Posted 2 months ago. Nov 12, 2018 - 14:58 EST
Update
We are continuing to work towards resolution of this, however, we have not been able to scale to fully operational levels yet. Due to this, data processing and messaging remain delayed by a number of hours.
Posted 2 months ago. Nov 12, 2018 - 14:45 EST
Monitoring
We have resumed a normal level of data processing and message sending at this point however the data processing queue is behind by a multiple of hours. We will be slowly scaling up capacity to process the backlog.
Posted 2 months ago. Nov 12, 2018 - 10:55 EST
Update
Most message sending that was queued has gone out, and we are continuing to work through the message sending backlog.
Posted 2 months ago. Nov 12, 2018 - 10:44 EST
Update
Currently, Data Processing and Outbound Messaging are severely impacted however we are queuing all inbound data and messages therefore once those services are restored we will be able to process that queue ensuring no messages or data collection will be lost.
Posted 2 months ago. Nov 12, 2018 - 09:27 EST
Update
Our cloud hosting provider is continuing to investigate the issues with provision more capacity.
Posted 2 months ago. Nov 12, 2018 - 09:22 EST
Update
We escalated the provisioning issue to our cloud hosting provider as their provisioning system malfunctioned. Message sending is still delayed while we provision more capacity.

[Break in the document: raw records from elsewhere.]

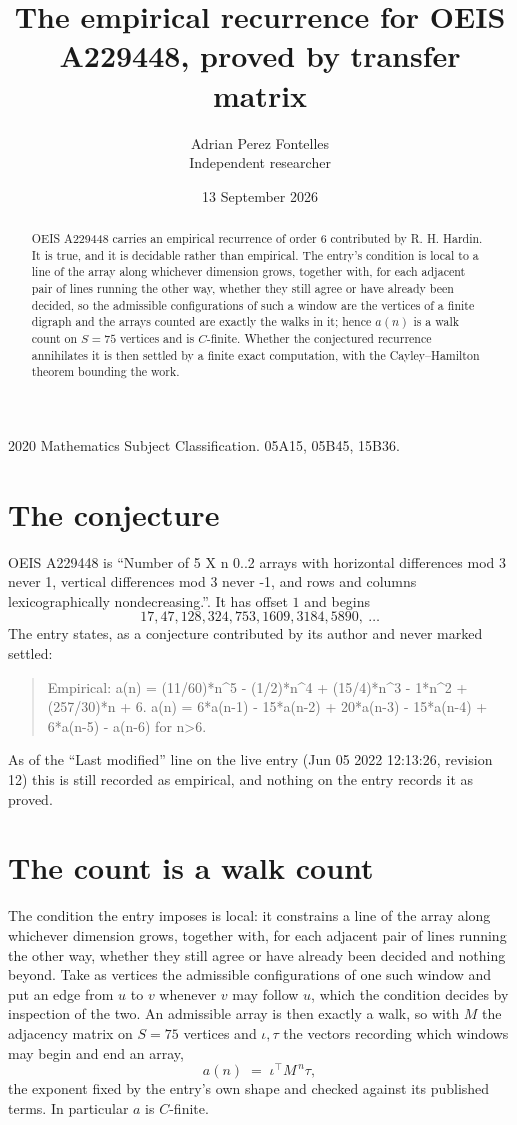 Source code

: \documentclass[11pt,a4paper]{article}
\title{The empirical recurrence for OEIS A229448, proved by transfer matrix}
\author{Adrian Perez Fontelles\\ \small Independent researcher}
\date{13 September 2026}
\theoremstyle{plain}
\theoremstyle{definition}
\begin{document}
\maketitle

\begin{abstract}
OEIS A229448 carries an empirical recurrence of order $6$ contributed by R. H. Hardin. It is
true, and it is decidable rather than empirical. The entry's condition is local to a line of the array along whichever dimension grows, together with, for each adjacent pair of lines running the other way, whether they still agree or have already been decided, so
the admissible configurations of such a window are the vertices of a finite digraph and the
arrays counted are exactly the walks in it; hence $a(n)$ is a walk count on $S=75$ vertices
and is $C$-finite. Whether the conjectured recurrence annihilates it is then settled by a
finite exact computation, with the Cayley--Hamilton theorem bounding the work.
\end{abstract}

\noindent\small 2020 Mathematics Subject Classification. 05A15, 05B45, 15B36.\normalsize

\section{The conjecture}

OEIS A229448 is ``Number of 5 X n 0..2 arrays with horizontal differences mod 3 never 1, vertical differences mod 3 never -1, and rows and columns lexicographically nondecreasing.''. It has offset $1$ and begins
\[
17, 47, 128, 324, 753, 1609, 3184, 5890,\ \dots
\]
The entry states, as a conjecture contributed by its author and never marked settled:
\begin{quote}
Empirical: a(n) = (11/60)*n\^{}5 - (1/2)*n\^{}4 + (15/4)*n\^{}3 - 1*n\^{}2 + (257/30)*n + 6. a(n) = 6*a(n-1) - 15*a(n-2) + 20*a(n-3) - 15*a(n-4) + 6*a(n-5) - a(n-6) for n>6.
\end{quote}
As of the ``Last modified'' line on the live entry (Jun 05 2022 12:13:26, revision 12) this is still
recorded as empirical, and nothing on the entry records it as proved.

\section{The count is a walk count}

The condition the entry imposes is local: it constrains a line of the array along whichever dimension grows, together with, for each adjacent pair of lines running the other way, whether they still agree or have already been decided and nothing beyond. Take as
vertices the admissible configurations of one such window and put an edge from $u$ to $v$
whenever $v$ may follow $u$, which the condition decides by inspection of the two. An
admissible array is then exactly a walk, so with $M$ the adjacency matrix on $S=75$ vertices
and $\iota,\tau$ the vectors recording which windows may begin and end an array,
\[
a(n)\;=\;\iota^{\!\top}M^{\,n}\tau ,
\]
the exponent fixed by the entry's own shape and checked against its published terms. In
particular $a$ is $C$-finite.
\end{document}
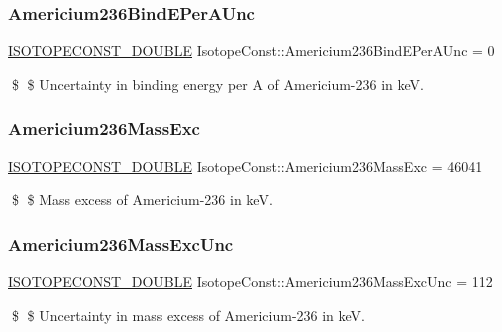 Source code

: \subsubsection{\texorpdfstring{Americium236\+Bind\+E\+Per\+A\+Unc}{Americium236BindEPerAUnc}}
{\footnotesize\ttfamily \mbox{\hyperlink{group___isotope_const-_macros_ga8f45a7272ce02c0b4c65c44636ed719a}{I\+S\+O\+T\+O\+P\+E\+C\+O\+N\+S\+T\+\_\+\+D\+O\+U\+B\+LE}} Isotope\+Const\+::\+Americium236\+Bind\+E\+Per\+A\+Unc = 0}

\$ \$ Uncertainty in binding energy per A of Americium-\/236 in keV. \mbox{\label{group___isotope_const-_americium-_am236_ga6058842ebccca24c51eaccd2c54f6528}} 
\subsubsection{\texorpdfstring{Americium236\+Mass\+Exc}{Americium236MassExc}}
{\footnotesize\ttfamily \mbox{\hyperlink{group___isotope_const-_macros_ga8f45a7272ce02c0b4c65c44636ed719a}{I\+S\+O\+T\+O\+P\+E\+C\+O\+N\+S\+T\+\_\+\+D\+O\+U\+B\+LE}} Isotope\+Const\+::\+Americium236\+Mass\+Exc = 46041}

\$ \$ Mass excess of Americium-\/236 in keV. \mbox{\label{group___isotope_const-_americium-_am236_gad7f5702ac4aaba8216a31a4003badb5e}} 
\subsubsection{\texorpdfstring{Americium236\+Mass\+Exc\+Unc}{Americium236MassExcUnc}}
{\footnotesize\ttfamily \mbox{\hyperlink{group___isotope_const-_macros_ga8f45a7272ce02c0b4c65c44636ed719a}{I\+S\+O\+T\+O\+P\+E\+C\+O\+N\+S\+T\+\_\+\+D\+O\+U\+B\+LE}} Isotope\+Const\+::\+Americium236\+Mass\+Exc\+Unc = 112}

\$ \$ Uncertainty in mass excess of Americium-\/236 in keV. \mbox{\label{group___isotope_const-_americium-_am236_ga22a544d3981fc8624a3f034f46842110}}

Posted 2 months ago. Nov 12, 2018 - 09:02 EST
Update
We are in the process of provisioning additional capacity on this disk. Message sending is also delayed while we provision more capacity.
Posted 2 months ago. Nov 12, 2018 - 08:20 EST
Update
We are continuing to work on a fix for this issue.
Posted 2 months ago. Nov 12, 2018 - 08:18 EST
Update
We are continuing to work on a fix for this issue.
Posted 2 months ago. Nov 12, 2018 - 07:59 EST
Identified
We have identified the issue as a non-performant disk on one of our databases. We are in the processing of provisioning additional capacity on this disk. This has appeared to improve the issue and we are no longer seeing errors.
Posted 2 months ago. Nov 12, 2018 - 07:30 EST
Investigating
We are investigating database issues on EU 01 that are causing dashboard errors and delayed data processing.
Posted 2 months ago. Nov 12, 2018 - 07:19 EST
This incident affected: EU 01 Cluster (Dashboard, Data Collection, Data Processing, Outbound Messaging).